This paper forecasts the daily Baltic Dry Index (BDI) using time series and machine learning methods. Significant business cycles and freight rate volatility present in the ocean‐going shipping industry make the ability to forecast freight rates and cycles extremely important for business decisions. Data‐driven model selection based on data characteristics is performed through ARIMA, fractional ARIMA (FARIMA), and ARIMA and FARIMA models with GARCH and EGARCH errors. The corresponding machine learning techniques utilized are feed‐forward fully connected artificial neural networks (ANNs), support vector regression (SVR), and multivariate adaptive regression splines (MARS). Among others, FARIMA and MARS models are used for the first time in forecasting the BDI. Diebold–Mariano tests reveal that time series and machine learning approaches have comparable performance.

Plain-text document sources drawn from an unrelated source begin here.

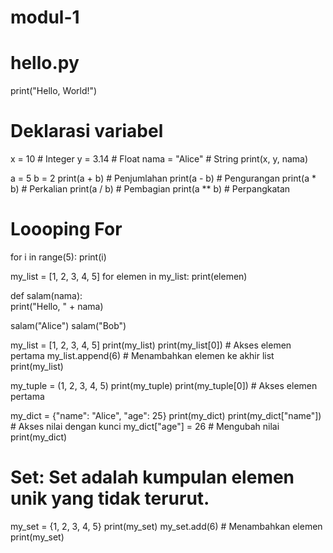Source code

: # modul-1
# hello.py 
print("Hello, World!") 

# Deklarasi variabel 
x = 10           # Integer 
y = 3.14         # Float 
nama = "Alice"   # String 
print(x, y, nama) 

a = 5 
b = 2 
print(a + b)  # Penjumlahan 
print(a - b)  # Pengurangan 
print(a * b)  # Perkalian 
print(a / b)  # Pembagian 
print(a ** b) # Perpangkatan


# Loooping For 
for i in range(5): 
    print(i) 
 
my_list = [1, 2, 3, 4, 5] 
for elemen in my_list: 
    print(elemen) 


def salam(nama):  
    print("Hello, " + nama) 
 
salam("Alice") 
salam("Bob") 

my_list = [1, 2, 3, 4, 5] 
print(my_list) 
print(my_list[0])  # Akses elemen pertama 
my_list.append(6)  # Menambahkan elemen ke akhir list 
print(my_list) 

my_tuple = (1, 2, 3, 4, 5) 
print(my_tuple) 
print(my_tuple[0])  # Akses elemen pertama

my_dict = {"name": "Alice", "age": 25} 
print(my_dict) 
print(my_dict["name"])  # Akses nilai dengan kunci 
my_dict["age"] = 26     # Mengubah nilai 
print(my_dict)

# Set: Set adalah kumpulan elemen unik yang tidak terurut. 
my_set = {1, 2, 3, 4, 5} 
print(my_set) 
my_set.add(6)  # Menambahkan elemen 
print(my_set)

However, combinations of forecasts of the selected models lead to better forecasting accuracy overall. Bai and Perron tests are utilized to check the robustness of the results over different cycles through the detection of breakpoints in the series.

Suggested Citation

  • Christos Katris & Manolis G. Kavussanos, 2021. "Time series forecasting methods for the Baltic dry index," Journal of Forecasting, John Wiley & Sons, Ltd., vol. 40(8), pages 1540-1565, December.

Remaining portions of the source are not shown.